Brotherick I, Browell D A, Shenton B K, Egan M, Cunliffe W J, Webb L A, Lunt L G, Young J R, Higgs M J
Department of Surgery, University of Newcastle upon Tyne, UK.
Br J Cancer. 1998 May;77(10):1657-60. doi: 10.1038/bjc.1998.272.
The effect of 3-week, preoperative tamoxifen treatment on oestrogen receptor (ER) levels, expressed by primary breast tumours, was examined. Patients (age-matched) with breast cancer, confirmed by fine-needle aspiration, were either treated with 20 mg ml(-1) oral tamoxifen per day or received no medication in the 3-week interval between assessment and surgery. Quantification of ER using flow cytometry was performed on the surgically removed tumour samples from tamoxifen-treated (n = 40) and control (n = 38, untreated) patient groups. The tumours were mechanically disaggregated, and saponin treatment rendered these cells permeable to antibodies. Using dual-parameter labelling with a FITC-conjugated antibody (NCL-5D3) directed against cytokeratin 8/18/19 and a biotinylated antibody (DAKO-ER 1D5) directed against the oestrogen receptor, ER quantification was determined on a number of receptors per cell basis. Using QC quantum bead standards, ER levels in the epithelial cell population, the non-epithelial cell population and the whole-cell population (ER+) were calculated. ER levels were significantly lower in the total cell population than tamoxifen-treated patients (P = 0.002) when compared with the control (untreated) group.

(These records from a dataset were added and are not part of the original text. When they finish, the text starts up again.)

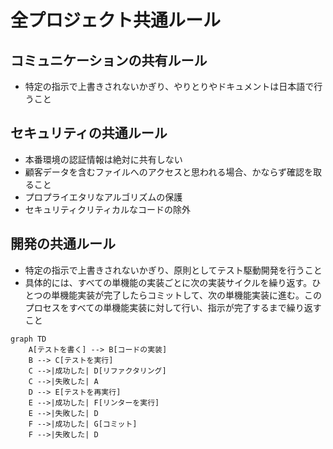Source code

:# 全プロジェクト共通ルール

## コミュニケーションの共有ルール

- 特定の指示で上書きされないかぎり、やりとりやドキュメントは日本語で行うこと

## セキュリティの共通ルール

- 本番環境の認証情報は絶対に共有しない
- 顧客データを含むファイルへのアクセスと思われる場合、かならず確認を取ること
- プロプライエタリなアルゴリズムの保護
- セキュリティクリティカルなコードの除外

## 開発の共通ルール

- 特定の指示で上書きされないかぎり、原則としてテスト駆動開発を行うこと
- 具体的には、すべての単機能の実装ごとに次の実装サイクルを繰り返す。ひとつの単機能実装が完了したらコミットして、次の単機能実装に進む。このプロセスをすべての単機能実装に対して行い、指示が完了するまで繰り返すこと

```mermaid
graph TD
    A[テストを書く] --> B[コードの実装]
    B --> C[テストを実行]
    C -->|成功した| D[リファクタリング]
    C -->|失敗した| A
    D --> E[テストを再実行]
    E -->|成功した| F[リンターを実行]
    E -->|失敗した| D
    F -->|成功した| G[コミット]
    F -->|失敗した| D
```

By using a gating procedure using 5D3 antibody positivity, a significantly lower level was detected on examining the cytokeratin-positive population alone (P = 0.006). Using a complementary gating technique, ER levels were quantified in the cytokeratin-negative cell population. Examination of this group of cells showed no significant difference between the levels of oestrogen receptor found in the tamoxifen-treated and untreated groups (P = 0.4). We have demonstrated that ER levels can be monitored by flow cytometry. ER levels in patients treated with tamoxifen 3 weeks before operation are significantly lower than in a comparative group of patients who received no drug. Furthermore, the most significant difference in receptor levels is seen by quantification of total ER levels expressed by all the tissue.
研究了术前3周他莫昔芬治疗对原发性乳腺肿瘤所表达的雌激素受体(ER)水平的影响。经细针穿刺确诊为乳腺癌的患者(年龄匹配),在评估与手术之间的3周间隔期内,每天接受20 mg/ml口服他莫昔芬治疗,或不接受任何药物治疗。对来自他莫昔芬治疗组(n = 40)和对照组(n = 38,未治疗)患者的手术切除肿瘤样本,使用流式细胞术对ER进行定量分析。将肿瘤机械分散,皂角苷处理使这些细胞对抗体具有通透性。使用针对细胞角蛋白8/18/19的异硫氰酸荧光素(FITC)偶联抗体(NCL-5D3)和针对雌激素受体的生物素化抗体(DAKO-ER 1D5)进行双参数标记,以每个细胞上的受体数量为基础确定ER定量。使用QC量子微珠标准,计算上皮细胞群体、非上皮细胞群体和全细胞群体(ER+)中的ER水平。与对照组(未治疗)相比,总细胞群体中的ER水平显著低于他莫昔芬治疗的患者(P = 0.002)。通过使用基于5D3抗体阳性的门控程序,单独检查细胞角蛋白阳性群体时检测到显著较低的水平(P = 0.006)。使用互补的门控技术,对细胞角蛋白阴性细胞群体中的ER水平进行定量。对这组细胞的检查显示,他莫昔芬治疗组和未治疗组中发现的雌激素受体水平无显著差异(P = 0.4)。我们已经证明,可以通过流式细胞术监测ER水平。术前3周接受他莫昔芬治疗的患者的ER水平显著低于未接受药物治疗的对照组患者。此外,通过对所有组织所表达的总ER水平进行定量分析,可以观察到受体水平的最显著差异。